(Beginning of Supplied data)
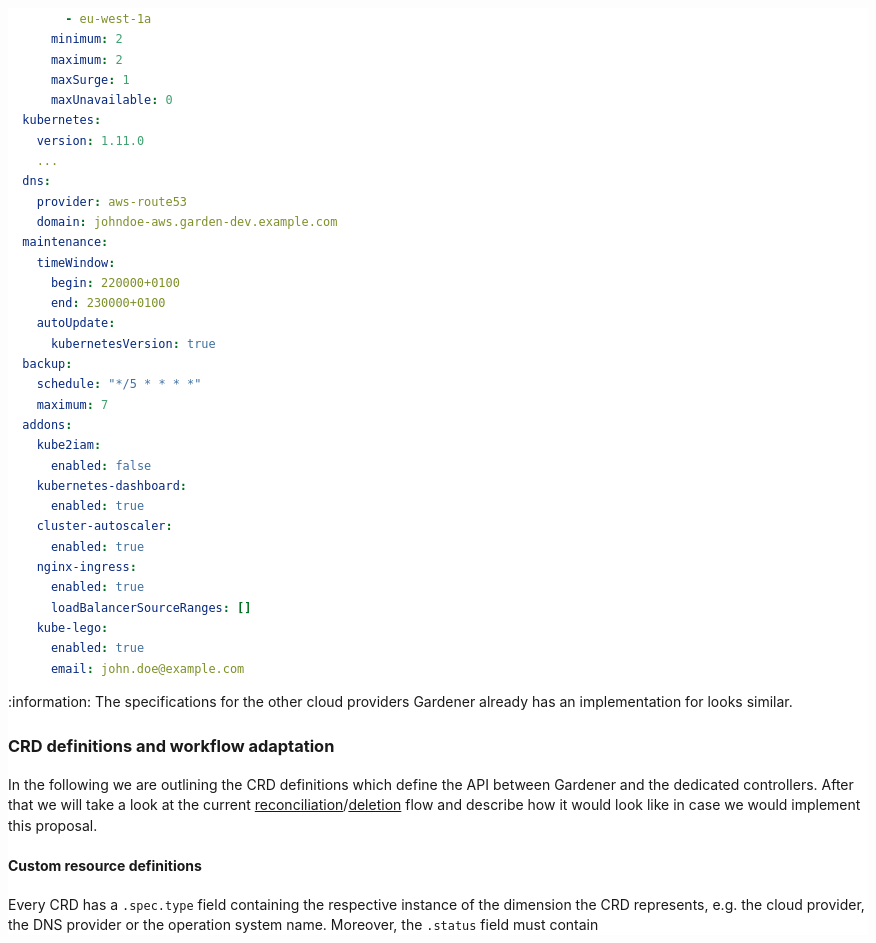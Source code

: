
 ```yaml
        - eu-west-1a
      minimum: 2
      maximum: 2
      maxSurge: 1
      maxUnavailable: 0
  kubernetes:
    version: 1.11.0
    ...
  dns:
    provider: aws-route53
    domain: johndoe-aws.garden-dev.example.com
  maintenance:
    timeWindow:
      begin: 220000+0100
      end: 230000+0100
    autoUpdate:
      kubernetesVersion: true
  backup:
    schedule: "*/5 * * * *"
    maximum: 7
  addons:
    kube2iam:
      enabled: false
    kubernetes-dashboard:
      enabled: true
    cluster-autoscaler:
      enabled: true
    nginx-ingress:
      enabled: true
      loadBalancerSourceRanges: []
    kube-lego:
      enabled: true
      email: john.doe@example.com
```

:information: The specifications for the other cloud providers Gardener already has an implementation for looks similar.

### CRD definitions and workflow adaptation

In the following we are outlining the CRD definitions which define the API between Gardener and the dedicated controllers.
After that we will take a look at the current [reconciliation](../../pkg/gardenlet/controller/shoot/shoot/reconciler_reconcile.go)/[deletion](../../pkg/gardenlet/controller/shoot/shoot/reconciler_delete.go) flow and describe how it would look like in case we would implement this proposal.

#### Custom resource definitions

Every CRD has a `.spec.type` field containing the respective instance of the dimension the CRD represents, e.g. the cloud provider, the DNS provider or the operation system name.
Moreover, the `.status` field must contain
(End of Supplied data)
**Task objective**
Every line of the listing above that includes "Gardener" should be copied out.

**Solution to this task**
:information: The specifications for the other cloud providers Gardener already has an implementation for looks similar.
In the following we are outlining the CRD definitions which define the API between Gardener and the dedicated controllers.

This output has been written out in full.